When the occasional reminder comes up that one's name appears on a list of ancients in the Sherlockian world, questions arise. How many of the other folks on the list yet live? If it's a scant few, one starts to worry about one's own mortality. If it's a healthy number, one can breathe a sigh of relief and figure one has a few good days left. So it was when the topic of "the Shaw 100" came into my head again this week.
The Shaw 100 is actually more than a hundred, as it is his list of a "Basic Holmes Library" of a hundred books that was re-compiled multiple times. Some books were added, and some left the list. Each of those books has authors or editors, and while a book may be nigh immortal, sadly, their human creators are not. And when one gets in one's head to start checking on the health of all the names in that list, it can get a bit grim.

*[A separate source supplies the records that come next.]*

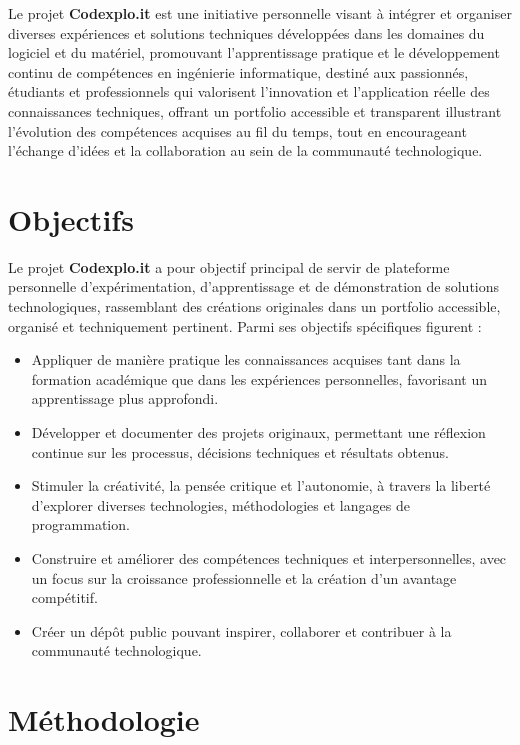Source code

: \documentclass[10pt, a4paper, oneside]{article}
\begin{document}
Le projet \textbf{Codexplo.it} est une initiative personnelle visant à intégrer et organiser diverses expériences et solutions techniques développées dans les domaines du logiciel et du matériel, promouvant l’apprentissage pratique et le développement continu de compétences en ingénierie informatique, destiné aux passionnés, étudiants et professionnels qui valorisent l’innovation et l’application réelle des connaissances techniques, offrant un portfolio accessible et transparent illustrant l’évolution des compétences acquises au fil du temps, tout en encourageant l’échange d’idées et la collaboration au sein de la communauté technologique.

\section{Objectifs}

Le projet \textbf{Codexplo.it} a pour objectif principal de servir de plateforme personnelle d’expérimentation, d’apprentissage et de démonstration de solutions technologiques, rassemblant des créations originales dans un portfolio accessible, organisé et techniquement pertinent. Parmi ses objectifs spécifiques figurent :

\begin{itemize}
  \item Appliquer de manière pratique les connaissances acquises tant dans la formation académique que dans les expériences personnelles, favorisant un apprentissage plus approfondi.
  \item Développer et documenter des projets originaux, permettant une réflexion continue sur les processus, décisions techniques et résultats obtenus.
  \item Stimuler la créativité, la pensée critique et l’autonomie, à travers la liberté d’explorer diverses technologies, méthodologies et langages de programmation.
  \item Construire et améliorer des compétences techniques et interpersonnelles, avec un focus sur la croissance professionnelle et la création d’un avantage compétitif.
  \item Créer un dépôt public pouvant inspirer, collaborer et contribuer à la communauté technologique.\newpage
\end{itemize}

\section{Méthodologie}
\end{document}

But here's the happy side of the list, as far as I could tell from a quick internet search:
Owen Dudley Edwards
Robert W. Pohle, Jr.
Douglas C. Hart
William D. Goodrich
Julia Carlson Rosenblatt
Frederic H. Sonnenschmidt
Carol-Lynn Rössel Waugh
Martin H. Greenberg
All of the above were involved with a book in John Bannett Shaw's basic Sherlock Holmes library. And as far as I can tell, they're still around. Google, however, will give you some trouble with certain Sherlockian writers. "Orlando Park," for example, gives you Disney World and you start thinking "pseudonym," even though such might not be the case. Michael Pointer is apparently a Marvel Comics superhero. Others just seem to have namesakes all over the place.
The point of all this research is simple: We need a new heir to the Shaw 100. Many of the items on that list don't hold the weight they used to. Many have had modern equivalents or betterings. And they don't account for the massive wave of Sherlockiana that's come in in the past decade.

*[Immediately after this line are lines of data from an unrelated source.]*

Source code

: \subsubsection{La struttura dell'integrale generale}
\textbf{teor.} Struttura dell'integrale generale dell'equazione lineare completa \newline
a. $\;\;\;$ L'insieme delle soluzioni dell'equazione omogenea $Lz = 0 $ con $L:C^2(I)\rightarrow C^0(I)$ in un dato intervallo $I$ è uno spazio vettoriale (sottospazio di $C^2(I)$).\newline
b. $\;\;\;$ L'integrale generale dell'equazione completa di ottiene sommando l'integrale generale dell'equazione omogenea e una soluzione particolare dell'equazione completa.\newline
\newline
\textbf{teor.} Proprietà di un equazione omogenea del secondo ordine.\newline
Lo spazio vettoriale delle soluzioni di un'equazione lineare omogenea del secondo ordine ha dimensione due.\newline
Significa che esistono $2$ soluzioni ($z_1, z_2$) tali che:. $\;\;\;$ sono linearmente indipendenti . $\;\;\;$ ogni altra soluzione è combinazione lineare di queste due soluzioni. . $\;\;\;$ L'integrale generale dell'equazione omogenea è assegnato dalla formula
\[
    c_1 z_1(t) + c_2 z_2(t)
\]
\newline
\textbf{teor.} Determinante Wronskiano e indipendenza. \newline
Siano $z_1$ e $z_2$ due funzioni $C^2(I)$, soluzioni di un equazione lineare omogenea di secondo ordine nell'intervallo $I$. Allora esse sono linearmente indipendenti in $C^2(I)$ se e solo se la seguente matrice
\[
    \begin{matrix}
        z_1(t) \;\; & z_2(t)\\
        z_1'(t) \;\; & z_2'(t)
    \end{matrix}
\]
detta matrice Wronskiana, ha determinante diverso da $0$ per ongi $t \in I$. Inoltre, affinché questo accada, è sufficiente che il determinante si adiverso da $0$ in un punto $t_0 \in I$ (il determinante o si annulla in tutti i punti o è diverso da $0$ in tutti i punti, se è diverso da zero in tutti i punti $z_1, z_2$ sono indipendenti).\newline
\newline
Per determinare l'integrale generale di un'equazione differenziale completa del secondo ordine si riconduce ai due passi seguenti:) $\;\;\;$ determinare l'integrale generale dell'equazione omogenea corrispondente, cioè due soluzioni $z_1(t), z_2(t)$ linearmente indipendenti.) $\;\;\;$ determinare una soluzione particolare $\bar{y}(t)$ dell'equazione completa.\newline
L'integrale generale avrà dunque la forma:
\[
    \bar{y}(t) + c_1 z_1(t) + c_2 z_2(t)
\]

But no single Sherlockian is qualified to create such a thing any more. John Bennett Shaw was in a special position in the 1980s, one that no other Sherlockian has attained since . . . or possibly even could at this point. It would definitely take a team at this point. Maybe a team concocted by an objective central authority, like the folks in Minneapolis. No simple poll could create such a list -- whoever produced it would have to argue for every single item on it. (This is the age of argument, isn't it?) Cases would have to be made.
But the results would certainly be worthwhile, and useful to newer Sherlockians more than collectors.